黄淮海一年两熟模式下玉米成熟和熟后籽粒脱水的热量资源紧缺,是制约机械粒收在该区域发展的关键因素。本文尝试建立黄淮海一年两熟制地区玉米机械粒收适宜品种筛选和以授粉至生理成熟积温和生理成熟期籽粒含水率为指标,运用双向平均法将参试品种划分为晚熟高含水率(I)、早熟高含水率(II)、早熟低含水率(III)和晚熟低含水率(IV)4种类型。基于玉米生长进程及籽粒含水率动态测试,估算不同品种播种至适宜机械粒收含水率(28%、25%)所需活动积温,以黄淮海区夏玉米常年播种日期为起点,结合历史气象资料的累积计算,利用地统计分析技术明确不同类型品种适宜机械粒收的时空分布规律,建立适宜机械粒收时期的预测方法,为机械粒收在黄淮海区域推广提供指导。

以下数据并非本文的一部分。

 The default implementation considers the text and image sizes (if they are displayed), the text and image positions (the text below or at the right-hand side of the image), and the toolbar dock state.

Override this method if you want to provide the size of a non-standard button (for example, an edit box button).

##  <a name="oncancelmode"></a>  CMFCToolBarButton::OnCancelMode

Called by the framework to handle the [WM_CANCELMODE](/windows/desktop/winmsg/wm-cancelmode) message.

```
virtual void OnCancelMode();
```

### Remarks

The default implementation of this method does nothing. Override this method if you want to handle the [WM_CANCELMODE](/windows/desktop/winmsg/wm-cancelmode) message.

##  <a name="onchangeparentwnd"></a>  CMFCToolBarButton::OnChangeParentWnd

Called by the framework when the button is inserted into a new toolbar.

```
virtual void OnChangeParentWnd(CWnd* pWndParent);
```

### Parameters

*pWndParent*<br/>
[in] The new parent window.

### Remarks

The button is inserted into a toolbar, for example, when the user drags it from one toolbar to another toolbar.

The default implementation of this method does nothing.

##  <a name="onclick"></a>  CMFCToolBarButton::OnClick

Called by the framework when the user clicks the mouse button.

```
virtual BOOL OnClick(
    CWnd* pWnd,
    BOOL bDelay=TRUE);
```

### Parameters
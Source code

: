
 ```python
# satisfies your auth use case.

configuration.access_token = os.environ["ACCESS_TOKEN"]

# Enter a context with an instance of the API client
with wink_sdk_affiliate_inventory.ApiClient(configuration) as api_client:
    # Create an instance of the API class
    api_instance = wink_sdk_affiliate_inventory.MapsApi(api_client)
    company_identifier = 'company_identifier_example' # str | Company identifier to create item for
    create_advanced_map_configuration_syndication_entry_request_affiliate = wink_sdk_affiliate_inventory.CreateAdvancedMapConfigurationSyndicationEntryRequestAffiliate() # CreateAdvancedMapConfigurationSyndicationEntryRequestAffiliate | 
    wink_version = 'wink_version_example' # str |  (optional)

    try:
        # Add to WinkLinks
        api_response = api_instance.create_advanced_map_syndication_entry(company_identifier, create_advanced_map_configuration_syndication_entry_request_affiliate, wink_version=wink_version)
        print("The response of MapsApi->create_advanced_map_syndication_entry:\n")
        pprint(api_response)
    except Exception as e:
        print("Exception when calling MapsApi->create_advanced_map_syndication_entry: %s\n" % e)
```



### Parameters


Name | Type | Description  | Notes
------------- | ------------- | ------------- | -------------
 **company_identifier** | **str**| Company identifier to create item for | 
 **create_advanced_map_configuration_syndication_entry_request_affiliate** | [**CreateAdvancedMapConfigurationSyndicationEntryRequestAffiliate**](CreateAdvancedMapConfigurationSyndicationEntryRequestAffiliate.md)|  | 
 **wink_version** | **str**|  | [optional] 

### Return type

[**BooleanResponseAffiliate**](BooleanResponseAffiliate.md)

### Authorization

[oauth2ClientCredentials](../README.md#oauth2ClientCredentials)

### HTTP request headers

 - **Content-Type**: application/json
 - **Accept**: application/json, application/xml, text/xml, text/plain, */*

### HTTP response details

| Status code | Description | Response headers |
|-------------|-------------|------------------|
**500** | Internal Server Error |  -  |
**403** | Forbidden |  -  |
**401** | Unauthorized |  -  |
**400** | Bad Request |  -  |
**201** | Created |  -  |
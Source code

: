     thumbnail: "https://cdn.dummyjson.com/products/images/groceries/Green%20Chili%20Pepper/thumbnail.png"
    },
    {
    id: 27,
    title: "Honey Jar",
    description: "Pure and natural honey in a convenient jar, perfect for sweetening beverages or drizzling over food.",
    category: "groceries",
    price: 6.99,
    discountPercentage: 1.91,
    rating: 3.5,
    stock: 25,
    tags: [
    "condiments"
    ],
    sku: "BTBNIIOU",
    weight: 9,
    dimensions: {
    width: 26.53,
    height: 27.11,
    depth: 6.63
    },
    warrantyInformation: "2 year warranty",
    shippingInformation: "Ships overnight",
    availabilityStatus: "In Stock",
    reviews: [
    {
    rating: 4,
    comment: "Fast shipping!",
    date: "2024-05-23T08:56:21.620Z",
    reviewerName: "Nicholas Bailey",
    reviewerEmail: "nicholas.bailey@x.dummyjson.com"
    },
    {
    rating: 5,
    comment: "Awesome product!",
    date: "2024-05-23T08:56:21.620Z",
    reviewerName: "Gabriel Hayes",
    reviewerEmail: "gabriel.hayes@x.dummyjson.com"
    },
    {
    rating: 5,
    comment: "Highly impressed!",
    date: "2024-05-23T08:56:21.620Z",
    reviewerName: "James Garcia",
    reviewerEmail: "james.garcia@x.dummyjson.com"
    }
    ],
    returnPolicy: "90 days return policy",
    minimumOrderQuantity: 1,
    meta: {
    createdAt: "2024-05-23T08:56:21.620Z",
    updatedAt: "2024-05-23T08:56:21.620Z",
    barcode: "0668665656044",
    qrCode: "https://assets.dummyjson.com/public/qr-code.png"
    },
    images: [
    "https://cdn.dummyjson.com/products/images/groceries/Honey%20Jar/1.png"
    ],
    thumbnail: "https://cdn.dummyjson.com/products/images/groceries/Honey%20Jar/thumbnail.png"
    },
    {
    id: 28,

选择27个主推品种,播种至籽粒含水率下降到28%、25%所需要积温分别为,类型I 2982°C d、3118°C d,类型II 2770°C d、2873°C d,类型III 2729°C d、2845°C d,类型IV 2860°C d、2980°C d。类型III品种降至28%、25%含水率时间分别较类型II品种早2～3 d、约2 d,较类型IV品种早7～9 d、7～10 d,较类型I品种早13～17 d、16～17 d。各类型品种籽粒由28%含水率降至25%水平,所需时间约6～8d。在当前玉米种植模式及下茬小麦适期播种条件下,黄淮海南部的豫南、皖北地区,各类玉米品种均能满足籽粒脱水至适宜机械粒收含水率的要求,而在黄淮海北部、关中西部以及山东半岛地区,现有品种很难降至适宜含水率,需通过选择早熟和籽粒脱水快的适宜品种加以实现。本研究建立的以积温预测籽粒含水率动态变化及其适宜机械粒收时间的预测方法,为各地合理配置玉米粒收品种、确定适宜机械粒收时间提供了可行的技术方法。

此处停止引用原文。